#!/bin/bash
set -euo pipefail

# =============================================================================
# nginx charset_map utf-8 source charset NULL-deref / segfault reproduction
# =============================================================================
# Vulnerability: charset_map with utf-8 in the first column (source charset)
# creates wrong-format single-byte tables. When the charset filter's
# recode_from_utf8() path casts the 256-byte table to u_char** and dereferences
# table[n >> 8] as a pointer, it reads garbage bytes as a pointer address and
# segfaults (SIGSEGV / signal 11).
#
# Fix (commit 29c23ad846787e8baa1390b2edca479eb63ea8d7): rejects charset_map
# with utf-8 in the first column at config-parse time.
# =============================================================================

ROOT="${PRUVA_ROOT:-$(cd "$(dirname "$0")/.." && pwd)}"
LOGS="$ROOT/logs"
REPRO_DIR="$ROOT/repro"
mkdir -p "$LOGS" "$REPRO_DIR"

cd "$ROOT"

FIXED_COMMIT="29c23ad846787e8baa1390b2edca479eb63ea8d7"

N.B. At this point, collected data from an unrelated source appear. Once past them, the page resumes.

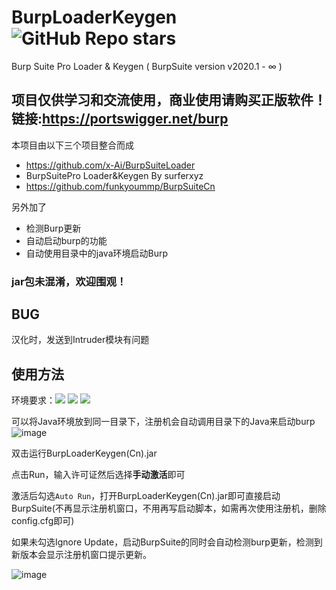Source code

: # BurpLoaderKeygen <img alt="GitHub Repo stars" src="https://img.shields.io/github/stars/h3110w0r1d-y/BurpLoaderKeygen?style=social">
Burp Suite Pro Loader &amp; Keygen ( BurpSuite version v2020.1 - ∞ )

## **项目仅供学习和交流使用，商业使用请购买正版软件！链接:https://portswigger.net/burp**

本项目由以下三个项目整合而成
- https://github.com/x-Ai/BurpSuiteLoader
- BurpSuitePro Loader&Keygen By surferxyz
- https://github.com/funkyoummp/BurpSuiteCn

另外加了
- 检测Burp更新
- 自动启动burp的功能
- 自动使用目录中的java环境启动Burp

### **jar包未混淆，欢迎围观！**

## BUG

汉化时，发送到Intruder模块有问题

## 使用方法

环境要求：<img src="https://img.shields.io/static/v1?label=JAVA&message=v9-v16&color=blue"> <img src="https://img.shields.io/static/v1?label=BurpSuitePro&message=v2020.1%2b&color=blue"> <img src="https://img.shields.io/static/v1?label=System&message=Windows | Linux&color=blue">

可以将Java环境放到同一目录下，注册机会自动调用目录下的Java来启动burp
![image](https://user-images.githubusercontent.com/52311174/136488232-bae027a6-8f9a-45eb-9d6c-e0b150084170.png)

双击运行BurpLoaderKeygen(Cn).jar

点击Run，输入许可证然后选择**手动激活**即可

激活后勾选`Auto Run`，打开BurpLoaderKeygen(Cn).jar即可直接启动BurpSuite(不再显示注册机窗口，不用再写启动脚本，如需再次使用注册机，删除config.cfg即可)

如果未勾选Ignore Update，启动BurpSuite的同时会自动检测burp更新，检测到新版本会显示注册机窗口提示更新。

![image](https://user-images.githubusercontent.com/52311174/136488268-3864d0af-8d6e-4719-9a04-1a6bf9dd490d.png)

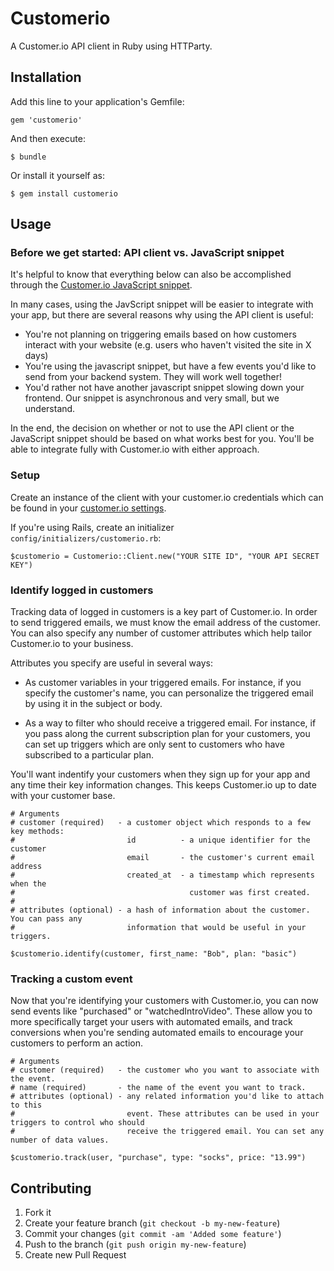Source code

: # Customerio

A Customer.io API client in Ruby using HTTParty.

## Installation

Add this line to your application's Gemfile:

    gem 'customerio'

And then execute:

    $ bundle

Or install it yourself as:

    $ gem install customerio

## Usage

### Before we get started: API client vs. JavaScript snippet

It's helpful to know that everything below can also be accomplished
through the [Customer.io JavaScript snippet](http://customer.io/docs/basic-integration.html).

In many cases, using the JavScript snippet will be easier to integrate with
your app, but there are several reasons why using the API client is useful:

* You're not planning on triggering emails based on how customers interact with
  your website (e.g. users who haven't visited the site in X days)
* You're using the javascript snippet, but have a few events you'd like to
  send from your backend system.  They will work well together!
* You'd rather not have another javascript snippet slowing down your frontend.
  Our snippet is asynchronous and very small, but we understand.

In the end, the decision on whether or not to use the API client or
the JavaScript snippet should be based on what works best for you. 
You'll be able to integrate fully with Customer.io with either approach.

### Setup

Create an instance of the client with your customer.io credentials
which can be found in your [customer.io settings](https://app.customer.io/settings).

If you're using Rails, create an initializer `config/initializers/customerio.rb`:

    $customerio = Customerio::Client.new("YOUR SITE ID", "YOUR API SECRET KEY")

### Identify logged in customers

Tracking data of logged in customers is a key part of Customer.io. In order to
send triggered emails, we must know the email address of the customer.  You can
also specify any number of customer attributes which help tailor Customer.io to your
business.

Attributes you specify are useful in several ways:

* As customer variables in your triggered emails.  For instance, if you specify
the customer's name, you can personalize the triggered email by using it in the
subject or body.

* As a way to filter who should receive a triggered email.  For instance,
if you pass along the current subscription plan for your customers, you can
set up triggers which are only sent to customers who have subscribed to a
particular plan.

You'll want indentify your customers when they sign up for your app and any time their
key information changes. This keeps Customer.io up to date with your customer base.

    # Arguments
    # customer (required)   - a customer object which responds to a few key methods:
    #                         id          - a unique identifier for the customer
    #                         email       - the customer's current email address
    #                         created_at  - a timestamp which represents when the
    #                                       customer was first created.
    # 
    # attributes (optional) - a hash of information about the customer. You can pass any
    #                         information that would be useful in your triggers.

    $customerio.identify(customer, first_name: "Bob", plan: "basic")


### Tracking a custom event

Now that you're identifying your customers with Customer.io, you can now send events like
"purchased" or "watchedIntroVideo".  These allow you to more specifically target your users
with automated emails, and track conversions when you're sending automated emails to
encourage your customers to perform an action.

    # Arguments
    # customer (required)   - the customer who you want to associate with the event.
    # name (required)       - the name of the event you want to track.
    # attributes (optional) - any related information you'd like to attach to this
    #                         event. These attributes can be used in your triggers to control who should
    #                         receive the triggered email. You can set any number of data values.

    $customerio.track(user, "purchase", type: "socks", price: "13.99")

## Contributing

1. Fork it
2. Create your feature branch (`git checkout -b my-new-feature`)
3. Commit your changes (`git commit -am 'Added some feature'`)
4. Push to the branch (`git push origin my-new-feature`)
5. Create new Pull Request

# Random port base to avoid TIME_WAIT conflicts between consecutive runs
PORT_BASE=$((20000 + (RANDOM % 2000) + 100))

# ----------------------------------------------------------------------------
# Read project cache context to locate pre-built nginx binaries
# ----------------------------------------------------------------------------
CACHE_DIR=""
if [ -f "$ROOT/project_cache_context.json" ]; then
    CACHE_DIR=$(python3 -c \
        "import json; d=json.load(open('$ROOT/project_cache_context.json')); print(d.get('project_cache_dir',''))" \
        2>/dev/null || echo "")
fi

# ----------------------------------------------------------------------------
# Build nginx from source if pre-built binaries are not available
# ----------------------------------------------------------------------------
build_nginx() {
    local repo_dir="$1"
    local commit="$2"
    local prefix="$3"

    echo "[BUILD] Building nginx at commit $commit -> $prefix"
    git -C "$repo_dir" checkout -f "$commit" >/dev/null 2>&1
    cd "$repo_dir"
    make clean 2>/dev/null || true
    rm -rf objs Makefile
    ./auto/configure --prefix="$prefix" \
        --without-http_rewrite_module --without-http_gzip_module \
        --with-cc-opt='-g -O0' >>"$LOGS/build_$(basename "$prefix").log" 2>&1
    make -j"$(nproc)" >>"$LOGS/build_$(basename "$prefix").log" 2>&1
    make install >>"$LOGS/build_$(basename "$prefix").log" 2>&1
    cd "$ROOT"
}

VULN_NGINX=""
FIXED_NGINX=""

if [ -n "$CACHE_DIR" ] && [ -x "$CACHE_DIR/nginx-vuln/sbin/nginx" ] && [ -x "$CACHE_DIR/nginx-fixed/sbin/nginx" ]; then
    VULN_NGINX="$CACHE_DIR/nginx-vuln/sbin/nginx"
    FIXED_NGINX="$CACHE_DIR/nginx-fixed/sbin/nginx"
    echo "[INFO] Using pre-built nginx binaries from project cache"
    echo "[INFO] Vuln:  $VULN_NGINX"
    echo "[INFO] Fixed: $FIXED_NGINX"
else
    echo "[INFO] Pre-built binaries not found; building from source"
    REPO=""
    if [ -n "$CACHE_DIR" ] && [ -d "$CACHE_DIR/repo" ]; then
        REPO="$CACHE_DIR/repo"
    else
        REPO="$ROOT/artifacts/nginx-src"
        mkdir -p "$ROOT/artifacts"
        git clone --quiet https://github.com/nginx/nginx.git "$REPO"
    fi

    VULN_PREFIX="${CACHE_DIR:-$ROOT/artifacts}/nginx-vuln"
    FIXED_PREFIX="${CACHE_DIR:-$ROOT/artifacts}/nginx-fixed"
    mkdir -p "$VULN_PREFIX" "$FIXED_PREFIX"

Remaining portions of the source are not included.